THE DATA below:

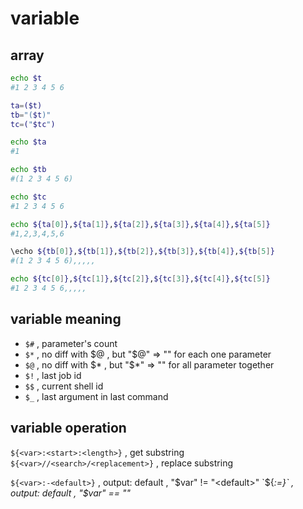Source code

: # variable


## array

```bash
echo $t 
#1 2 3 4 5 6

ta=($t)
tb="($t)"
tc=("$tc")

echo $ta
#1

echo $tb
#(1 2 3 4 5 6)

echo $tc
#1 2 3 4 5 6

echo ${ta[0]},${ta[1]},${ta[2]},${ta[3]},${ta[4]},${ta[5]}
#1,2,3,4,5,6

\echo ${tb[0]},${tb[1]},${tb[2]},${tb[3]},${tb[4]},${tb[5]}
#(1 2 3 4 5 6),,,,,

echo ${tc[0]},${tc[1]},${tc[2]},${tc[3]},${tc[4]},${tc[5]}
#1 2 3 4 5 6,,,,,
```


## variable meaning
- `$#` , parameter's count
- `$*` , no diff with $@ , but "$@" => "" for each one parameter
- `$@` , no diff with $* , but "$*" => "" for all parameter together
- `$!` , last job id
- `$$` , current shell id
- `$_` , last argument in last command

## variable operation

`${<var>:<start>:<length>}` , get substring  
`${<var>//<search>/<replacement>}` , replace substring  
  
`${<var>:-<default>}` , output: default , "$var" != "<default>"  
`${<var>:=<default>}` , output: default , "$var" == "<default>"  
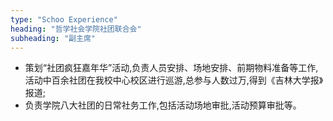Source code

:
 ```yaml
---
type: "Schoo Experience"
heading: "哲学社会学院社团联合会"
subheading: "副主席"
---
```


* 策划“社团疯狂嘉年华”活动,负责人员安排、场地安排、前期物料准备等工作,活动中百余社团在我校中心校区进行巡游,总参与人数过万,得到《吉林大学报》报道;
* 负责学院八大社团的日常社务工作,包括活动场地审批,活动预算审批等。
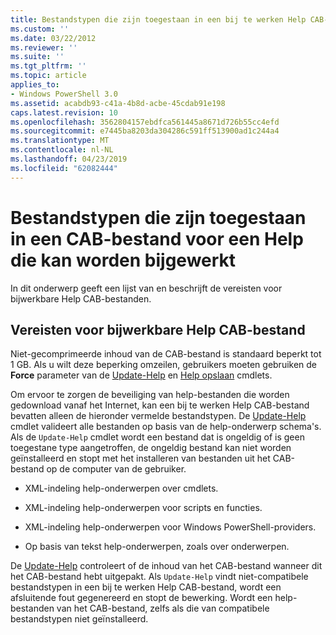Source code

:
 ```yaml
---
title: Bestandstypen die zijn toegestaan in een bij te werken Help CAB-bestand | Microsoft Docs
ms.custom: ''
ms.date: 03/22/2012
ms.reviewer: ''
ms.suite: ''
ms.tgt_pltfrm: ''
ms.topic: article
applies_to:
- Windows PowerShell 3.0
ms.assetid: acabdb93-c41a-4b8d-acbe-45cdab91e198
caps.latest.revision: 10
ms.openlocfilehash: 3562804157ebdfca561445a8671d726b55cc4efd
ms.sourcegitcommit: e7445ba8203da304286c591ff513900ad1c244a4
ms.translationtype: MT
ms.contentlocale: nl-NL
ms.lasthandoff: 04/23/2019
ms.locfileid: "62082444"
---
```

# <a name="file-types-permitted-in-an-updatable-help-cab-file"></a>Bestandstypen die zijn toegestaan in een CAB-bestand voor een Help die kan worden bijgewerkt

In dit onderwerp geeft een lijst van en beschrijft de vereisten voor bijwerkbare Help CAB-bestanden.

## <a name="updatable-help-cab-file-requirements"></a>Vereisten voor bijwerkbare Help CAB-bestand

Niet-gecomprimeerde inhoud van de CAB-bestand is standaard beperkt tot 1 GB. Als u wilt deze beperking omzeilen, gebruikers moeten gebruiken de **Force** parameter van de [Update-Help](/powershell/module/Microsoft.PowerShell.Core/Update-Help) en [Help opslaan](/powershell/module/Microsoft.PowerShell.Core/Save-Help) cmdlets.

Om ervoor te zorgen de beveiliging van help-bestanden die worden gedownload vanaf het Internet, kan een bij te werken Help CAB-bestand bevatten alleen de hieronder vermelde bestandstypen. De [Update-Help](/powershell/module/Microsoft.PowerShell.Core/Update-Help) cmdlet valideert alle bestanden op basis van de help-onderwerp schema's. Als de `Update-Help` cmdlet wordt een bestand dat is ongeldig of is geen toegestane type aangetroffen, de ongeldig bestand kan niet worden geïnstalleerd en stopt met het installeren van bestanden uit het CAB-bestand op de computer van de gebruiker.

- XML-indeling help-onderwerpen over cmdlets.

- XML-indeling help-onderwerpen voor scripts en functies.

- XML-indeling help-onderwerpen voor Windows PowerShell-providers.

- Op basis van tekst help-onderwerpen, zoals over onderwerpen.

De [Update-Help](/powershell/module/Microsoft.PowerShell.Core/Update-Help) controleert of de inhoud van het CAB-bestand wanneer dit het CAB-bestand hebt uitgepakt. Als `Update-Help` vindt niet-compatibele bestandstypen in een bij te werken Help CAB-bestand, wordt een afsluitende fout gegenereerd en stopt de bewerking. Wordt een help-bestanden van het CAB-bestand, zelfs als die van compatibele bestandstypen niet geïnstalleerd.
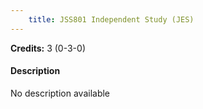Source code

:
 ```yaml
---
    title: JSS801 Independent Study (JES)
---
```

**Credits:** 3 (0-3-0)



#### Description 
No description available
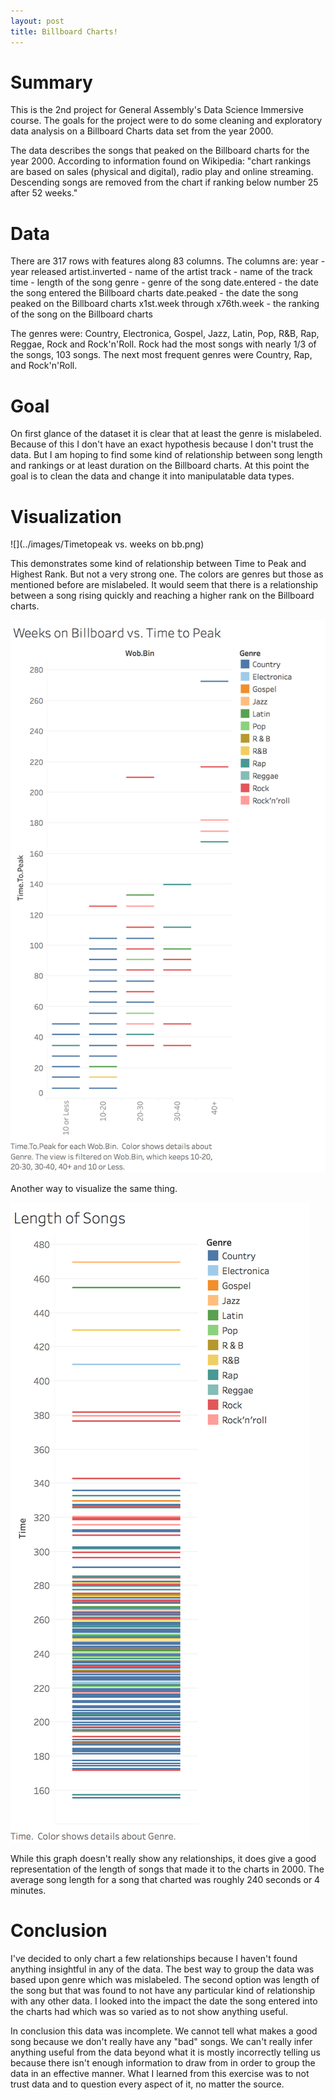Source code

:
 ```yaml
---
layout: post
title: Billboard Charts!
---
```



# Summary

This is the 2nd project for General Assembly's Data Science Immersive course.  The goals for the project were to do some cleaning and exploratory data analysis on a Billboard Charts data set from the year 2000.

The data describes the songs that peaked on the Billboard charts for the year 2000. According to information found on Wikipedia: "chart rankings are based on sales (physical and digital), radio play and online streaming. Descending songs are removed from the chart if ranking below number 25 after 52 weeks."

# Data

There are 317 rows with features along 83 columns.
The columns are:
year - year
released artist.inverted - name of the artist
track - name of the track
time - length of the song
genre - genre of the song
date.entered - the date the song entered the Billboard charts
date.peaked - the date the song peaked on the Billboard charts
x1st.week through x76th.week - the ranking of the song on the Billboard charts

The genres were: Country, Electronica, Gospel, Jazz, Latin, Pop, R&B, Rap, Reggae, Rock and Rock'n'Roll.  Rock had the most songs with nearly 1/3 of the songs, 103 songs.   The next most frequent genres were Country, Rap, and Rock'n'Roll.

# Goal

On first glance of the dataset it is clear that at least the genre is mislabeled.  Because of this I don't have an exact hypothesis because I don't trust the data. But I am hoping to find some kind of relationship between song length and rankings or at least duration on the Billboard charts.  At this point the goal is to clean the data and change it into manipulatable data types.

# Visualization

![](../images/Timetopeak vs. weeks on bb.png)

This demonstrates some kind of relationship between Time to Peak and Highest Rank.  But not a very strong one.  The colors are genres but those as mentioned before are mislabeled.  It would seem that there is a relationship between a song rising quickly and reaching a higher rank on the Billboard charts.

![](../images/Timetopeak2.png)

Another way to visualize the same thing.

![](../images/time.png)

While this graph doesn't really show any relationships, it does give a good representation of the length of songs that made it to the charts in 2000.  The average song length for a song that charted was roughly 240 seconds or 4 minutes.

# Conclusion

I've decided to only chart a few relationships because I haven't found anything insightful in any of the data.  The best way to group the data was based upon genre which was mislabeled.  The second option was length of the song but that was found to not have any particular kind of relationship with any other data.  I looked into the impact the date the song entered into the charts had which was so varied as to not show anything useful.

In conclusion this data was incomplete.  We cannot tell what makes a good song because we don't really have any "bad" songs.  We can't really infer anything useful from the data beyond what it is mostly incorrectly telling us because there isn't enough information to draw from in order to group the data in an effective manner.  What I learned from this exercise was to not trust data and to question every aspect of it, no matter the source.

End of THE DATA.

_WORK INSTRUCTIONS:_ Skipping the images, write out the whole listing exactly.

_SOLUTION TO THE EXERCISE:_
Source code

: # variable


## array

```bash
echo $t 
#1 2 3 4 5 6

ta=($t)
tb="($t)"
tc=("$tc")

echo $ta
#1

echo $tb
#(1 2 3 4 5 6)

echo $tc
#1 2 3 4 5 6

echo ${ta[0]},${ta[1]},${ta[2]},${ta[3]},${ta[4]},${ta[5]}
#1,2,3,4,5,6

\echo ${tb[0]},${tb[1]},${tb[2]},${tb[3]},${tb[4]},${tb[5]}
#(1 2 3 4 5 6),,,,,

echo ${tc[0]},${tc[1]},${tc[2]},${tc[3]},${tc[4]},${tc[5]}
#1 2 3 4 5 6,,,,,
```


## variable meaning
- `$#` , parameter's count
- `$*` , no diff with $@ , but "$@" => "" for each one parameter
- `$@` , no diff with $* , but "$*" => "" for all parameter together
- `$!` , last job id
- `$$` , current shell id
- `$_` , last argument in last command

## variable operation

`${<var>:<start>:<length>}` , get substring  
`${<var>//<search>/<replacement>}` , replace substring  
  
`${<var>:-<default>}` , output: default , "$var" != "<default>"  
`${<var>:=<default>}` , output: default , "$var" == "<default>"  
Source code

:
 ```yaml
---
type: "Schoo Experience"
heading: "哲学社会学院社团联合会"
subheading: "副主席"
---
```


* 策划“社团疯狂嘉年华”活动,负责人员安排、场地安排、前期物料准备等工作,活动中百余社团在我校中心校区进行巡游,总参与人数过万,得到《吉林大学报》报道;
* 负责学院八大社团的日常社务工作,包括活动场地审批,活动预算审批等。
Source code

:
 ```yaml
---
title: Bestandstypen die zijn toegestaan in een bij te werken Help CAB-bestand | Microsoft Docs
ms.custom: ''
ms.date: 03/22/2012
ms.reviewer: ''
ms.suite: ''
ms.tgt_pltfrm: ''
ms.topic: article
applies_to:
- Windows PowerShell 3.0
ms.assetid: acabdb93-c41a-4b8d-acbe-45cdab91e198
caps.latest.revision: 10
ms.openlocfilehash: 3562804157ebdfca561445a8671d726b55cc4efd
ms.sourcegitcommit: e7445ba8203da304286c591ff513900ad1c244a4
ms.translationtype: MT
ms.contentlocale: nl-NL
ms.lasthandoff: 04/23/2019
ms.locfileid: "62082444"
---
```

# <a name="file-types-permitted-in-an-updatable-help-cab-file"></a>Bestandstypen die zijn toegestaan in een CAB-bestand voor een Help die kan worden bijgewerkt

In dit onderwerp geeft een lijst van en beschrijft de vereisten voor bijwerkbare Help CAB-bestanden.

## <a name="updatable-help-cab-file-requirements"></a>Vereisten voor bijwerkbare Help CAB-bestand

Niet-gecomprimeerde inhoud van de CAB-bestand is standaard beperkt tot 1 GB. Als u wilt deze beperking omzeilen, gebruikers moeten gebruiken de **Force** parameter van de [Update-Help](/powershell/module/Microsoft.PowerShell.Core/Update-Help) en [Help opslaan](/powershell/module/Microsoft.PowerShell.Core/Save-Help) cmdlets.

Om ervoor te zorgen de beveiliging van help-bestanden die worden gedownload vanaf het Internet, kan een bij te werken Help CAB-bestand bevatten alleen de hieronder vermelde bestandstypen. De [Update-Help](/powershell/module/Microsoft.PowerShell.Core/Update-Help) cmdlet valideert alle bestanden op basis van de help-onderwerp schema's. Als de `Update-Help` cmdlet wordt een bestand dat is ongeldig of is geen toegestane type aangetroffen, de ongeldig bestand kan niet worden geïnstalleerd en stopt met het installeren van bestanden uit het CAB-bestand op de computer van de gebruiker.

- XML-indeling help-onderwerpen over cmdlets.

- XML-indeling help-onderwerpen voor scripts en functies.

- XML-indeling help-onderwerpen voor Windows PowerShell-providers.

- Op basis van tekst help-onderwerpen, zoals over onderwerpen.

De [Update-Help](/powershell/module/Microsoft.PowerShell.Core/Update-Help) controleert of de inhoud van het CAB-bestand wanneer dit het CAB-bestand hebt uitgepakt. Als `Update-Help` vindt niet-compatibele bestandstypen in een bij te werken Help CAB-bestand, wordt een afsluitende fout gegenereerd en stopt de bewerking. Wordt een help-bestanden van het CAB-bestand, zelfs als die van compatibele bestandstypen niet geïnstalleerd.
Source code

:
 ```yaml
---
    title: JSS801 Independent Study (JES)
---
```

**Credits:** 3 (0-3-0)



#### Description 
No description available
Source code

:
 ```yaml
---
layout: post
title: Billboard Charts!
---
```



# Summary

This is the 2nd project for General Assembly's Data Science Immersive course.  The goals for the project were to do some cleaning and exploratory data analysis on a Billboard Charts data set from the year 2000.

The data describes the songs that peaked on the Billboard charts for the year 2000. According to information found on Wikipedia: "chart rankings are based on sales (physical and digital), radio play and online streaming. Descending songs are removed from the chart if ranking below number 25 after 52 weeks."

# Data

There are 317 rows with features along 83 columns.
The columns are:
year - year
released artist.inverted - name of the artist
track - name of the track
time - length of the song
genre - genre of the song
date.entered - the date the song entered the Billboard charts
date.peaked - the date the song peaked on the Billboard charts
x1st.week through x76th.week - the ranking of the song on the Billboard charts

The genres were: Country, Electronica, Gospel, Jazz, Latin, Pop, R&B, Rap, Reggae, Rock and Rock'n'Roll.  Rock had the most songs with nearly 1/3 of the songs, 103 songs.   The next most frequent genres were Country, Rap, and Rock'n'Roll.

# Goal

On first glance of the dataset it is clear that at least the genre is mislabeled.  Because of this I don't have an exact hypothesis because I don't trust the data. But I am hoping to find some kind of relationship between song length and rankings or at least duration on the Billboard charts.  At this point the goal is to clean the data and change it into manipulatable data types.

# Visualization

![](../images/Timetopeak vs. weeks on bb.png)

This demonstrates some kind of relationship between Time to Peak and Highest Rank.  But not a very strong one.  The colors are genres but those as mentioned before are mislabeled.  It would seem that there is a relationship between a song rising quickly and reaching a higher rank on the Billboard charts.

![](../images/Timetopeak2.png)

Another way to visualize the same thing.

![](../images/time.png)

While this graph doesn't really show any relationships, it does give a good representation of the length of songs that made it to the charts in 2000.  The average song length for a song that charted was roughly 240 seconds or 4 minutes.

# Conclusion

I've decided to only chart a few relationships because I haven't found anything insightful in any of the data.  The best way to group the data was based upon genre which was mislabeled.  The second option was length of the song but that was found to not have any particular kind of relationship with any other data.  I looked into the impact the date the song entered into the charts had which was so varied as to not show anything useful.

In conclusion this data was incomplete.  We cannot tell what makes a good song because we don't really have any "bad" songs.  We can't really infer anything useful from the data beyond what it is mostly incorrectly telling us because there isn't enough information to draw from in order to group the data in an effective manner.  What I learned from this exercise was to not trust data and to question every aspect of it, no matter the source.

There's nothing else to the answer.